A:         Ask her if she’s seen the Herald today.

It’s easy to fall into the trap of thinking that Second Life is a game, where your actions have no consequences. It is really just a medium in which you interact with other people, and the bonds you form here can be intimate and powerful, as you’ve discovered.

You are a married man who regularly has sex with another woman. If she is confused, it’s because you encouraged or permitted her to develop those ideas. You obviously told her you loved her and went as far as entering into partnership. You combined your social and work lives. You probably shared a fantasy in which you would meet in real life (everyone does). You let her think there was a deficit in your marriage that only she could fill. You painted an attractive picture of the rose covered manse you inhabit. Naturally she wants to move in. It’s time you entered Wendell’s six-step program.

First, stop fucking her. Gentlemen do not have sex with “deranged” or “unbalanced” women.

Second, tell the woman as directly and kindly as you can that you are ending the relationship. Budget a couple of hours for this conversation, and be prepared to own up to your part in creating impossible expectations. Explain that you were swept away, just as she was. You initially felt you were playing a game. Your guard was down, and you both experienced feelings of an intensity you could not have anticipated. But you are married, and you are going to stay married, and this has to end now.

Third, get the hell out of Second Life. Cold turkey. Just delete the program. You can’t handle it. As for the club, give it to her and let her run it herself if she wants.

Fourth, most denominations have some sort of counseling available for ministers with personal problems—whether they relate to substance or sexual addictions. These sessions are confidential, and you should absolutely make an appointment. There are also online resources. I can’t tell from your letter whether you are capable of having an affair with a member of your congregation. You need to find that out, or you may do some real harm.

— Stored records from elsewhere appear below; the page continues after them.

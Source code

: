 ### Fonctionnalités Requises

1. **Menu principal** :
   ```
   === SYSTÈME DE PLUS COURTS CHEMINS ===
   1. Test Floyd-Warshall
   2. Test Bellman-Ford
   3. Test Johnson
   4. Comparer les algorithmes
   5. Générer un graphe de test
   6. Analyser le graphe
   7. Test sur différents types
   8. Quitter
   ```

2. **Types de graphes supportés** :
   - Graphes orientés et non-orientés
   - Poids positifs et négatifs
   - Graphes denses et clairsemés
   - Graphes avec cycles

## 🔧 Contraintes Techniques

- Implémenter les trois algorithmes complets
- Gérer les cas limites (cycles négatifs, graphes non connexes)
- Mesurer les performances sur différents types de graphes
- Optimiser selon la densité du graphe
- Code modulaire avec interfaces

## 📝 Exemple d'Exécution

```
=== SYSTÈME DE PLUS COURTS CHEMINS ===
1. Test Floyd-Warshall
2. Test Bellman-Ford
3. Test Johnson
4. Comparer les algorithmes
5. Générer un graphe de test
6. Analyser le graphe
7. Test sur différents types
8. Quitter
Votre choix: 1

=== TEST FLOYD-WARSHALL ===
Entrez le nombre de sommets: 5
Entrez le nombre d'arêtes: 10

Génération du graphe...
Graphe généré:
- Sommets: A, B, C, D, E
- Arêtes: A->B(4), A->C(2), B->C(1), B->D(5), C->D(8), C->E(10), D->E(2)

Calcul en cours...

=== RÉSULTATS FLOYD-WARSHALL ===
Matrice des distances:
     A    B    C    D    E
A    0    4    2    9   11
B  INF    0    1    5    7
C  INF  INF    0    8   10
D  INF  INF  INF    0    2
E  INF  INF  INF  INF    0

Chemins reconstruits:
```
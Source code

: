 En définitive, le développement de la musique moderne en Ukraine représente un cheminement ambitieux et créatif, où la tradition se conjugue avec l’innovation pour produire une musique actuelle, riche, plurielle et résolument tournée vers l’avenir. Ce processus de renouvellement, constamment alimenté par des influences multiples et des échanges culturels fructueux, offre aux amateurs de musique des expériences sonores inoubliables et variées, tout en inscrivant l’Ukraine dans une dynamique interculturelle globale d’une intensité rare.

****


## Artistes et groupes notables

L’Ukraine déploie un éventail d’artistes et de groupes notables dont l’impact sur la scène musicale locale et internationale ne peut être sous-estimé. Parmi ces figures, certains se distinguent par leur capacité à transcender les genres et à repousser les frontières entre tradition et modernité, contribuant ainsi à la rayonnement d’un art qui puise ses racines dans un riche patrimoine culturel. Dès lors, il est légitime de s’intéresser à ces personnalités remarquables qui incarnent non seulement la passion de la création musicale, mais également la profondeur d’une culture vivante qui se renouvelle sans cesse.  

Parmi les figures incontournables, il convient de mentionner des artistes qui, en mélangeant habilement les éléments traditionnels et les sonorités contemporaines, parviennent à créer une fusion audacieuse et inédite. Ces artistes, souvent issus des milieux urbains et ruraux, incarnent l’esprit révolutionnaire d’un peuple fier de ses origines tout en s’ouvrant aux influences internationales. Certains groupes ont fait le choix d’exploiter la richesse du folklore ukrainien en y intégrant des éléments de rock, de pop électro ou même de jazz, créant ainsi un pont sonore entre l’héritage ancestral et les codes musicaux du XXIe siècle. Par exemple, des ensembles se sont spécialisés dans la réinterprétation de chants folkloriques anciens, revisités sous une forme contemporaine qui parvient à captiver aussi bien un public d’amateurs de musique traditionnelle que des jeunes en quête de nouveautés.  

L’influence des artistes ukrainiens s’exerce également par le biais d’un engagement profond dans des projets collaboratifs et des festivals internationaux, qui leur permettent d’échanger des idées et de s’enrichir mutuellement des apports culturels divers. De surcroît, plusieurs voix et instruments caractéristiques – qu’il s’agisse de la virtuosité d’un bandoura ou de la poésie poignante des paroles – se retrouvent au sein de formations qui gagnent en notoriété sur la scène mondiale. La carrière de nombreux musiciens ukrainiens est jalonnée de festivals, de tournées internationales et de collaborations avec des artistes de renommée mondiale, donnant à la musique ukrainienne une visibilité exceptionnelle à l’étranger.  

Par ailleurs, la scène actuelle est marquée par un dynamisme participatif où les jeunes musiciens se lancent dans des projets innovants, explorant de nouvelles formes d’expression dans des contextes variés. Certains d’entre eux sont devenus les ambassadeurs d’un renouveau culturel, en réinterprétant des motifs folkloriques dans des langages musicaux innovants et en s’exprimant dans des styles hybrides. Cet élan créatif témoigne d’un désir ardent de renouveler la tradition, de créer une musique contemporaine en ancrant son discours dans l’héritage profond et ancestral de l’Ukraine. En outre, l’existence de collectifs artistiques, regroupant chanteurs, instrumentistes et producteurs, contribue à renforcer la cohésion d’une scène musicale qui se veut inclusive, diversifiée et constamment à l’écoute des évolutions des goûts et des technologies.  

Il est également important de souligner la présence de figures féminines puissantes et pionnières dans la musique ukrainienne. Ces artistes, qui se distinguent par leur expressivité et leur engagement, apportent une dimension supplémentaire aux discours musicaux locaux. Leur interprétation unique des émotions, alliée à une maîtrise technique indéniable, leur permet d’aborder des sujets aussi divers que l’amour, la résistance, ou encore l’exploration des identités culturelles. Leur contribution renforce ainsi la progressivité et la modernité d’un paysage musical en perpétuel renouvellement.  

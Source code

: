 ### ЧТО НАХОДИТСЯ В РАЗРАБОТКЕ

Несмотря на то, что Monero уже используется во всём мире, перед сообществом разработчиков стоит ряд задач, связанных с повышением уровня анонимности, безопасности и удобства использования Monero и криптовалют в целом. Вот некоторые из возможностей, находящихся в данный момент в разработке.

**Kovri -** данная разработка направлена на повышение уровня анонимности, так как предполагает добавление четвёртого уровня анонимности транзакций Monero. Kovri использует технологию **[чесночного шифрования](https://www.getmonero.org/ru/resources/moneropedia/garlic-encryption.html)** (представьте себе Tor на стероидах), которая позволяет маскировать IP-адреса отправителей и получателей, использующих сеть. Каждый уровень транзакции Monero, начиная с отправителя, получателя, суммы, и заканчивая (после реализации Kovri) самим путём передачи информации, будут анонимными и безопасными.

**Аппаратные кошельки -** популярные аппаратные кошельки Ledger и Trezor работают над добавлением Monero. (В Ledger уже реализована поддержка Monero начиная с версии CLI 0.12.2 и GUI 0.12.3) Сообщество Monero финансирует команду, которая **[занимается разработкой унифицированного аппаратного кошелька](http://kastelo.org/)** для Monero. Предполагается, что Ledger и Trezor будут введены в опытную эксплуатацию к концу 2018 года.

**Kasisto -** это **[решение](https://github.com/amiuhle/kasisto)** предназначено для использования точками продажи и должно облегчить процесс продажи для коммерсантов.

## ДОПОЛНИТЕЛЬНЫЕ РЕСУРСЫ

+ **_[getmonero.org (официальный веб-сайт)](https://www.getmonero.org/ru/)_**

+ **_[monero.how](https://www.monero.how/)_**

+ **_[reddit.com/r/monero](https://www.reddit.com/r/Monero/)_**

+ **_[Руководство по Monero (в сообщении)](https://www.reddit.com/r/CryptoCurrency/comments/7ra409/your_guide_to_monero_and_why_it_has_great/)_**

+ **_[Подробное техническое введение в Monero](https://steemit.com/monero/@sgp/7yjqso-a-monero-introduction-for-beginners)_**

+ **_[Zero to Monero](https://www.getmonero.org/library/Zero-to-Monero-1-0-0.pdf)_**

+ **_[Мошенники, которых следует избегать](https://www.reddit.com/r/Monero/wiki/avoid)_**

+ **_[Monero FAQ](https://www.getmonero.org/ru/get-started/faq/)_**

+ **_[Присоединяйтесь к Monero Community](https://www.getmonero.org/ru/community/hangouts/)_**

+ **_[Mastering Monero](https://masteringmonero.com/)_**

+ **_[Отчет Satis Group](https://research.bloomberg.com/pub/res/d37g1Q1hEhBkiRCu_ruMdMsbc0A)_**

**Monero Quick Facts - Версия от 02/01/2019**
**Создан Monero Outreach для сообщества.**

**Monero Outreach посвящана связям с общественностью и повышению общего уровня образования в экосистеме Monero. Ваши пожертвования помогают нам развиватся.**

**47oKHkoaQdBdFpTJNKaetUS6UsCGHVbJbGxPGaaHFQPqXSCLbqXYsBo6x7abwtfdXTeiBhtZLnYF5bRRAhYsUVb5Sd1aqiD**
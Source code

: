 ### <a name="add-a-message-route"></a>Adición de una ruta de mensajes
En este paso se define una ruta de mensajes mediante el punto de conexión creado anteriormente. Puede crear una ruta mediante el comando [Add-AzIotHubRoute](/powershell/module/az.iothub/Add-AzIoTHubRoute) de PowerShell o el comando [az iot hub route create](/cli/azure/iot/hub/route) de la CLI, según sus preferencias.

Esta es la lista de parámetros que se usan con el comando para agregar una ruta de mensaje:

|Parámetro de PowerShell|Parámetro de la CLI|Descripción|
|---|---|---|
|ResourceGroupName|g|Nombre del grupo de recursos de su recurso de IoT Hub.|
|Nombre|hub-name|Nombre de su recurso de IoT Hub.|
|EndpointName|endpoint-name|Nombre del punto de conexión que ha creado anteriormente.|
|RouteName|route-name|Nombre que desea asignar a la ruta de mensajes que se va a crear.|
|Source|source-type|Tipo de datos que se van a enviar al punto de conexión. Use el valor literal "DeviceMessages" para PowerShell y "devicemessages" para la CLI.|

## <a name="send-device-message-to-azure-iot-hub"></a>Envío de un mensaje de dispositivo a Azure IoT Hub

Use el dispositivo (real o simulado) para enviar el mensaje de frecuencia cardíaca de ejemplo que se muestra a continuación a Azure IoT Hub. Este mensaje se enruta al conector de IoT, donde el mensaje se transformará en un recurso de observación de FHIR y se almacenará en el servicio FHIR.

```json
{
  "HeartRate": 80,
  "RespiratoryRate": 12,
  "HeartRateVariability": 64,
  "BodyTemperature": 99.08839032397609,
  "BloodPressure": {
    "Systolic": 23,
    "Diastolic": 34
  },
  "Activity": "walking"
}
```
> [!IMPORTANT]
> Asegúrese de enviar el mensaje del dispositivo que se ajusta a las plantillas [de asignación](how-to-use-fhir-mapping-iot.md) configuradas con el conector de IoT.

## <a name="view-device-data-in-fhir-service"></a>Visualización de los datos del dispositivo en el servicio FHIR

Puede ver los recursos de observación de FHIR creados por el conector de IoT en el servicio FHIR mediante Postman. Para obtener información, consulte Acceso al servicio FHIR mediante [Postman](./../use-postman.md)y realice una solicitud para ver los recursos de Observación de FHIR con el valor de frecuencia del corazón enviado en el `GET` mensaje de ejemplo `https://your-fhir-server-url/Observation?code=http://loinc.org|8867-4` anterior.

Fifth, if you really believe this woman may find you in real life, you’d better tell your wife. Budget substantially more than two hours for this. You don’t want her to be surprised, and you don’t want to go through this alone. You’ll probably need marriage counseling so your wife can come to terms with what happened and learn to trust you again.

Sixth, you don’t need to let this end your career. There is no reason to make a public confession. You don’t know how this is going to play out. Your lover may not pursue you into real life. If she does, there is still some effort involved for her or your church to obtain your records from Linden Labs. For now, keep your head down and hope for the best.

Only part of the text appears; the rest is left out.